Could you restate the entries below word for word and leave the images out?

Record extracts:

────────

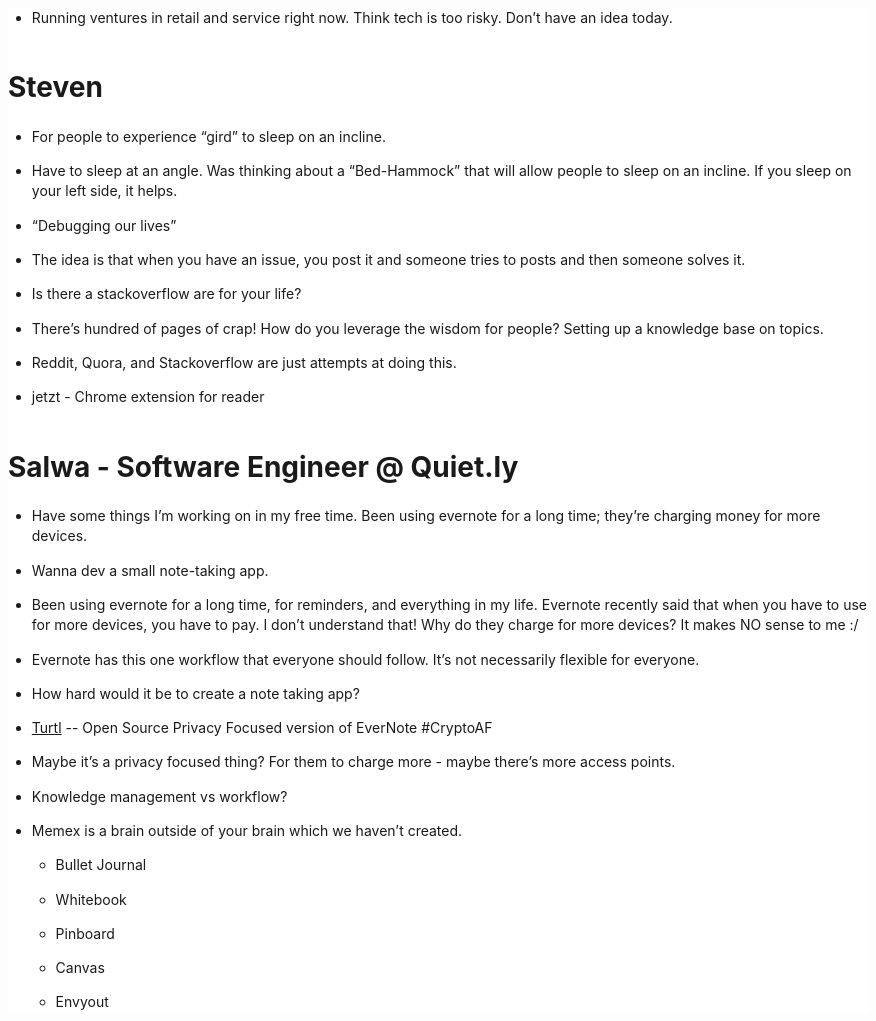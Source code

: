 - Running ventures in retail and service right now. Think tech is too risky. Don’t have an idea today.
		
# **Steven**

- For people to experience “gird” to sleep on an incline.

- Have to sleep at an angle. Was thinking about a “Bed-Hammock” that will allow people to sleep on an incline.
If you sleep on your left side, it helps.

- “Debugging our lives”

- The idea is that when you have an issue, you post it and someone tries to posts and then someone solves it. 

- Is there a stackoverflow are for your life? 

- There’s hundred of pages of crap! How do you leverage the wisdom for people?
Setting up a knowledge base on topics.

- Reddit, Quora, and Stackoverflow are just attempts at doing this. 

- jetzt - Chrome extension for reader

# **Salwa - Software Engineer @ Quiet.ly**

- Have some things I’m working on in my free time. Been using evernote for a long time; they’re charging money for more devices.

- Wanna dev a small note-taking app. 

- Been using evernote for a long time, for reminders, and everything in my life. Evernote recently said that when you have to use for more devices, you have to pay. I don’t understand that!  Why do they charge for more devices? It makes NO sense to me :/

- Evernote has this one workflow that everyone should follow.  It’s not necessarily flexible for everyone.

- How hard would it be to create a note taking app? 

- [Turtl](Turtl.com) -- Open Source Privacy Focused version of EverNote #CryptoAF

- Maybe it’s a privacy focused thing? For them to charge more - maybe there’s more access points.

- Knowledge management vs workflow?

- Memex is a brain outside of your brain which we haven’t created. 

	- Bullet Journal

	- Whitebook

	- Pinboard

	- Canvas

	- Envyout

────────

Solution to the exercise:
Source code

: - Running ventures in retail and service right now. Think tech is too risky. Don’t have an idea today.
		
# **Steven**

- For people to experience “gird” to sleep on an incline.

- Have to sleep at an angle. Was thinking about a “Bed-Hammock” that will allow people to sleep on an incline.
If you sleep on your left side, it helps.

- “Debugging our lives”

- The idea is that when you have an issue, you post it and someone tries to posts and then someone solves it. 

- Is there a stackoverflow are for your life? 

- There’s hundred of pages of crap! How do you leverage the wisdom for people?
Setting up a knowledge base on topics.

- Reddit, Quora, and Stackoverflow are just attempts at doing this. 

- jetzt - Chrome extension for reader

# **Salwa - Software Engineer @ Quiet.ly**

- Have some things I’m working on in my free time. Been using evernote for a long time; they’re charging money for more devices.

- Wanna dev a small note-taking app. 

- Been using evernote for a long time, for reminders, and everything in my life. Evernote recently said that when you have to use for more devices, you have to pay. I don’t understand that!  Why do they charge for more devices? It makes NO sense to me :/

- Evernote has this one workflow that everyone should follow.  It’s not necessarily flexible for everyone.

- How hard would it be to create a note taking app? 

- [Turtl](Turtl.com) -- Open Source Privacy Focused version of EverNote #CryptoAF

- Maybe it’s a privacy focused thing? For them to charge more - maybe there’s more access points.

- Knowledge management vs workflow?

- Memex is a brain outside of your brain which we haven’t created. 

	- Bullet Journal

	- Whitebook

	- Pinboard

	- Canvas

	- Envyout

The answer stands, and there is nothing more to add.